Let's start with Canadian jobs. In promoting and facilitating this project, the Harper government is, once again, scripting Canada in the world economy to be a source of raw, unprocessed resources. Tommy Douglas used to rail against this in the 1940s. Then: Why are we exporting raw logs when we could be exporting furniture? Now: Why we are exporting raw bitumen when we could be exporting the hundreds of products that are derived from our own petrochemicals?
The answer is that Mr. Harper – and his friends in the industry – are, as neo-cons and the interests they serve always do, going for the quick buck. The easy solution. The road where everybody gets their bonus and their new car right now. Everyone except the people of Canada – who get to live with the consequences of an over-valued petrocurrency, without benefiting from the value-added economic activity our own resources generate.
Dumb.
So then there is the question of foregone capital – the theft from our children and grandchildren. The quick-buck boys behind this pipeline project seek to mine the maximum amount of bitumen, as quickly as possible, at the lowest possible royalty rates (note the debate on this issue in Alberta when Premier Ed Stelmack tried to address it), sold for the lowest possible price – all immediately to be spent in a supposedly “low-tax” environment.
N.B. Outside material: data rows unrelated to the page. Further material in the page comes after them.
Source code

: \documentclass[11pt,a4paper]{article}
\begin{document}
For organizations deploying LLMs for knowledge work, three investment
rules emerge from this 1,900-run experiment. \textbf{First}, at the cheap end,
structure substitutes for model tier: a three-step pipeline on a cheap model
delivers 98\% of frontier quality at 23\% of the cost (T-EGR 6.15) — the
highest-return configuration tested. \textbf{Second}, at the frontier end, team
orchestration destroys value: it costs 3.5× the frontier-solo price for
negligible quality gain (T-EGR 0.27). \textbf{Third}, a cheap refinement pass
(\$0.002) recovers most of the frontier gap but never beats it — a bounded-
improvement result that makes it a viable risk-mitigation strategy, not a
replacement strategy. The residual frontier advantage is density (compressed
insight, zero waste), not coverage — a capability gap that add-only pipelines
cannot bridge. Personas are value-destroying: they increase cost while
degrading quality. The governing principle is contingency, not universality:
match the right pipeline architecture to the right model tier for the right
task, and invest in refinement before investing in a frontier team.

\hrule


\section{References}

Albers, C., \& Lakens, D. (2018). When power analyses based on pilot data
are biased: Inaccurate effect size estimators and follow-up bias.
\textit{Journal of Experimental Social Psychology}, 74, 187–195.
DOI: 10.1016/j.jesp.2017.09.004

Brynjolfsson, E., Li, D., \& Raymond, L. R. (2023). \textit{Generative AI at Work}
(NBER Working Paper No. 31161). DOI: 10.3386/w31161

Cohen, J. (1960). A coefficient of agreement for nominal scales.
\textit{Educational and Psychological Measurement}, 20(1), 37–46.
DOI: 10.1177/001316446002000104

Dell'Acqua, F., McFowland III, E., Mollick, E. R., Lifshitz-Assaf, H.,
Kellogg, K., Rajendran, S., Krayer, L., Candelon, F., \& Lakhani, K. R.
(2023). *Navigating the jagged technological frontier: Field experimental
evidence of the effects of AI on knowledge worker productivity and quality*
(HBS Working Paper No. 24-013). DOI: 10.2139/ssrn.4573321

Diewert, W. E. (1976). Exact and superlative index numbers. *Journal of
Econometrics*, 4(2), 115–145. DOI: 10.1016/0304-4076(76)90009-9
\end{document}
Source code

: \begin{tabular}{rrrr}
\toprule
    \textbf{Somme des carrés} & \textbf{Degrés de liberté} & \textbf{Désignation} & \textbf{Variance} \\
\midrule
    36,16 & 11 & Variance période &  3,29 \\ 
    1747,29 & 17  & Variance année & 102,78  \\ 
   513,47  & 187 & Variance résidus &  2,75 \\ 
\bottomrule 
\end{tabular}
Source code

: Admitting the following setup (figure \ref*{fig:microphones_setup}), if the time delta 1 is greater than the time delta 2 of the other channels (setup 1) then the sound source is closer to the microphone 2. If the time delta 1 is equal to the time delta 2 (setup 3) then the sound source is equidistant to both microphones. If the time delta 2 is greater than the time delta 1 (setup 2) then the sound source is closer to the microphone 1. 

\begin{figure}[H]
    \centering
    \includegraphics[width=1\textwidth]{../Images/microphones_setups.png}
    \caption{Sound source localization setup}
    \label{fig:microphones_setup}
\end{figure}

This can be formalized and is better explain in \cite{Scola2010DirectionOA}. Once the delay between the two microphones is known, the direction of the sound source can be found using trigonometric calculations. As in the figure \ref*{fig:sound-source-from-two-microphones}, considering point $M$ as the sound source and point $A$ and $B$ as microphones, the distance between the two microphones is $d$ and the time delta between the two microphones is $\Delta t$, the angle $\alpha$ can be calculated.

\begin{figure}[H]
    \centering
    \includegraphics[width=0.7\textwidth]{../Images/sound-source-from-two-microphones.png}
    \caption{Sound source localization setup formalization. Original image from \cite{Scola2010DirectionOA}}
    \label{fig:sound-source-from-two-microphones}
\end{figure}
Imagine instead developing our petroleum resources more deliberately; charging appropriately for those resources; ensuring they build a job-rich industrial, value-added economy here in Canada – and that most of the treasure derived from these one-time, never-to-be renewed fossil resources were preserved in an investment fund. Then our children and grandchildren would inherit both a high-job, developed economy, and an pool of capital to build a future economy with. Mr. Harper has turned his back on this better alternative.
Dumb.
Then there are the environmental issues, which are not small. There is the immediate issue of hyper-development of Canada's tar sands in the service of another country's industrial economy. We not only pay the opportunity costs discussed above. We also get to pay the full environmental price. A brutally scarred landscape. Numerous other direct and indirect environmental insults. And a vast emission of carbon at every stage.
And then there is the perversion of Canadian policy in the service of this development. Canada has not only become one of the world's great sources of carbon – and thus of climate change. Our Conservative government has become one of the principal obstacles to co-ordinated global action to address climate change.
Dumb, on a global scale.
So what is to be done? Let's begin with what is not to be done: That pipeline should not be built.
And then we need to have a very large conversation with our energy industry in this country – in the first instance, with the goal of reminding them that they are in this country.